The fastest available desktop computers of today will run the program at a speed that allows the printing of about 10 to the power of 7 digits per second. The average year has roughly 3.2*10^7 seconds, so this machine will print about 3.2*10^14 digits per year. We conclude that this machine will need 3.125*10^85 years to finish printing Googolplex.
We now combine these two corollaries in the following mental experiment. Imagine that you do not start the program now, but that you wait two years before starting it. Corollary 1 states that the processor power will have doubled by then, therefore halfing the running time calculated by corollary 2 to 1.5625*10^85 years.
The delayed program that's being started in two years therefore overtakes the program started today, and finishes its computation 1.5625*10^85 minus 2 years ahead of the undelayed program.
Of course, this makes it useless to run the program today, because it would only reproduce the already existing output of the program that's being started in the future. We have therefore shown that the program is useless today.
We complete the proof by iteratively using the above mental experiment on itself. It is easily understandable that it doesn't make any sense running the program as long as the computation time exceeds 4 years. A simple calculation shows that this will be not be the case for the next 282 "life cycles", that is, 564 years.
Until then, we can always overtake computation by running the same program two years later and therefore brand an undelayed program execution as useless.
We can summarize our thoughts in the following, now proven, sentence:
The program is useless today, and will be useless for the next 564 years. qed.
Lucas Watson (lwatkins@scri.fsu.edu) took a different approach, and pointed out that my program will be useless even in a million years, simply because there isn't enough matter to print a Googolplex on (and this fact is unlikely to change). According to him, this idea originated on Carl Sagan's Cosmos TV show.
But who said we have to print Googolplex in decimal? If we switch to base Googolplex, you can print it simply as 10. (suggested by Paul Dourish dourish@europarc.xerox.com). ”

[anna~marie]

Quote:

Originally Posted by worldbringer

Actually, you're right; it was 100 zeros in the first place. I couldn't resist the temptation to do that.

no fair!!! *pout*

[Mike]

Quote:

Originally Posted by Denman

i dare you to write a script and try to fill your hard drives with lots of 0's in a text file

When I read "Since a googol plus 1 is the number of digits in a googolplex, it would therefore not be possible to write down or store the digits of a googolplex in decimal notation, even if all the matter in the known universe were converted into paper and ink or disk drives." I doubted that was true. So I broke out calc.exe and went to work.

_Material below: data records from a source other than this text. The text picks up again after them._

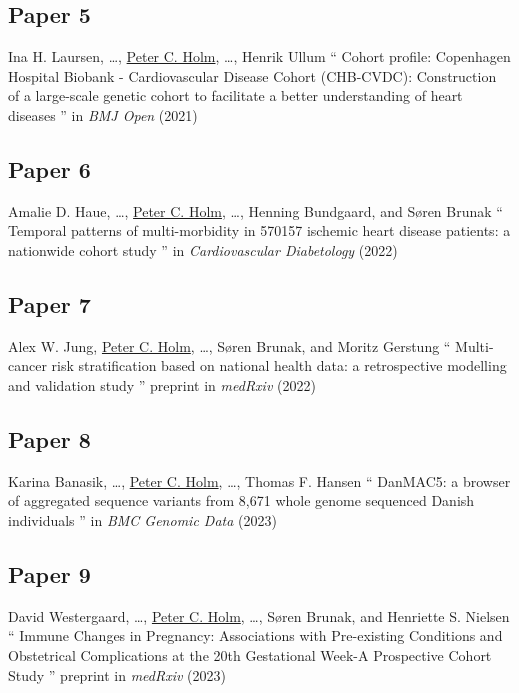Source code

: \subsection{Paper 5}
Ina H. Laursen, \ldots, 
\underline{Peter C. Holm},
\ldots, Henrik Ullum
\enquote{%
    Cohort profile: Copenhagen Hospital Biobank - Cardiovascular Disease Cohort
    (CHB-CVDC): Construction of a large-scale genetic cohort to facilitate a
    better understanding of heart diseases
}
in \textit{BMJ Open} (2021)

\subsection{Paper 6}
Amalie D. Haue, \ldots, 
\underline{Peter C. Holm},
\ldots, Henning Bundgaard, and Søren Brunak
\enquote{%
    Temporal patterns of multi-morbidity in 
    570157 ischemic heart disease patients: 
    a nationwide cohort study
}
in \textit{Cardiovascular Diabetology} (2022)

\subsection{Paper 7}
Alex W. Jung, 
\underline{Peter C. Holm}, \ldots, 
Søren Brunak, and 
Moritz Gerstung
\enquote{%
    Multi-cancer risk stratification based on national health data: a
    retrospective modelling and validation study
}
preprint in \textit{medRxiv} (2022)

\subsection{Paper 8}
Karina Banasik, \ldots, 
\underline{Peter C. Holm}, \ldots, 
Thomas F. Hansen
\enquote{%
    DanMAC5: a browser of aggregated sequence variants from 8,671 whole genome
    sequenced Danish individuals
}
in \textit{BMC Genomic Data} (2023)

\subsection{Paper 9}
David Westergaard, \ldots, 
\underline{Peter C. Holm}, \ldots, 
Søren Brunak, and 
Henriette S. Nielsen
\enquote{%
    Immune Changes in Pregnancy: Associations with Pre-existing Conditions and
    Obstetrical Complications at the 20th Gestational Week-A Prospective Cohort
    Study
}
preprint in \textit{medRxiv} (2023)

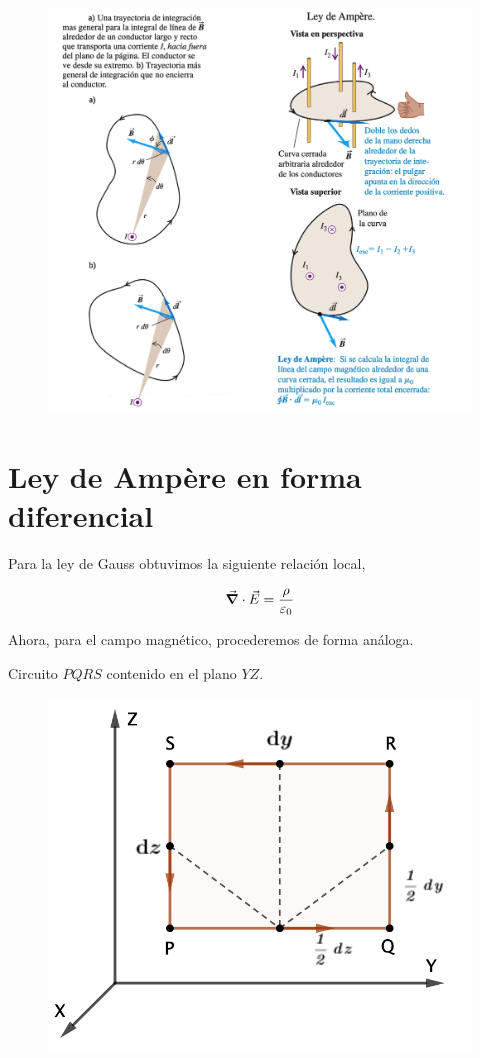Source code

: \begin{figure}[H]
	\centering
	\includegraphics[width=1\textwidth]{imagenes/imagenes27/T27IM06.png}
\end{figure}


\section{Ley de Ampère en forma diferencial}

\begin{multicols}{2}
Para la ley de Gauss obtuvimos la siguiente relación local, 

$$ \vec \grad  \cdot \vec E = \dfrac{\rho}{\varepsilon_0}$$ 

Ahora, para el campo magnético, procederemos de forma análoga.


Circuito $PQRS$ contenido en el plano $YZ$.
\begin{figure}[H]
	\centering
	\includegraphics[width=.5\textwidth]{imagenes/imagenes27/T27IM08.png}
\end{figure}	
\end{multicols}

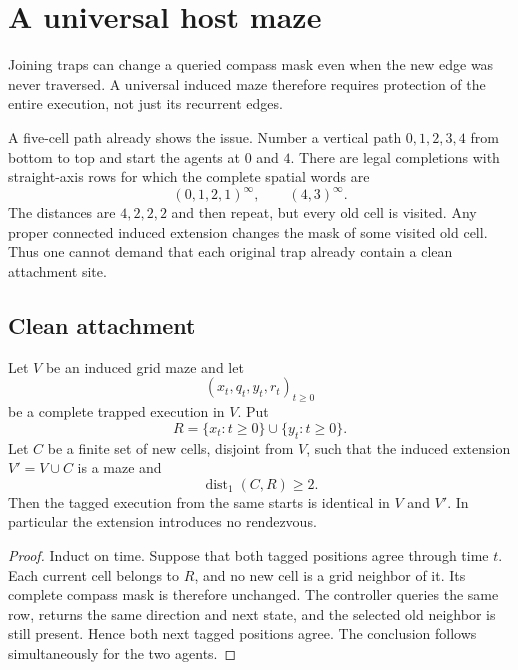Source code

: \section{A universal host maze}\label{sec:universal-host}
\label{subsec:universal-host-construction}

Joining traps can change a queried compass mask even when the new edge was never
traversed. A universal induced maze therefore requires protection of the entire
execution, not just its recurrent edges.

A five-cell path already shows the issue.  Number a vertical path $0,1,2,3,4$ from
bottom to top and start the agents at $0$ and $4$.  There are legal completions with
straight-axis rows for which the complete spatial words are
\[
  (0,1,2,1)^\infty,
  \qquad
  (4,3)^\infty.
\]
The distances are $4,2,2,2$ and then repeat, but every old cell is visited.  Any proper
connected induced extension changes the mask of some visited old cell.  Thus one
cannot demand that each original trap already contain a clean attachment site.

\subsection{Clean attachment}
\label{subsubsec:clean-attachment}

\begin{lemma}
\label{lem:clean-attachment}
Let $V$ be an induced grid maze and let
\[
  (x_t,q_t,y_t,r_t)_{t\ge0}
\]
be a complete trapped execution in $V$.  Put
\[
  R=\{x_t:t\ge0\}\cup\{y_t:t\ge0\}.
\]
Let $C$ be a finite set of new cells, disjoint from $V$, such that the induced extension
$V'=V\cup C$ is a maze and
\[
  \operatorname{dist}_1(C,R)\ge2.
\]
Then the tagged execution from the same starts is identical in $V$ and $V'$.
In particular the extension introduces no rendezvous.
\end{lemma}

\begin{proof}
Induct on time.  Suppose that both tagged positions agree through time $t$.  Each
current cell belongs to $R$, and no new cell is a grid neighbor of it.  Its complete
compass mask is therefore unchanged.  The controller queries the same row, returns the
same direction and next state, and the selected old neighbor is still present.  Hence
both next tagged positions agree.  The conclusion follows simultaneously for the two
agents.
\end{proof}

1E1000 / 8 = 1.25E999 bytes
1.25E999 / 1024= 1.220703125E996 megabytes
1.220703125E996 / 1024 = 1.1920928955078125E993 gigabytes
1.1920928955078125E993 / 1024 = 1.16415321826934814453125E990 terabytes
1.16415321826934814453125E990 / 1024 = 1.136868377216160297393798828125E987 petabytes
1.136868377216160297393798828125E987 / 1024 = 1.1102230246251565404236316680908E984 exabytes
1.1102230246251565404236316680908E984 / 1024 = 1.0842021724855044340074528008699E981 zettabytes
1.0842021724855044340074528008699E981 / 1024 = 1.0587911840678754238354031258496E978 yottabytes

Assuming 1 out of every 6 people in this world has a hard drive, with an average of 40GiB space... that means altogether there is 2,684,354,560,000,000,000 bits of space. That is 298.023223876953125 exabytes.

So I've come to the conclusion that Wikipedia was right, and I just wasted about 20 minutes of my life. Why must I question the all-knowing Wikipedia?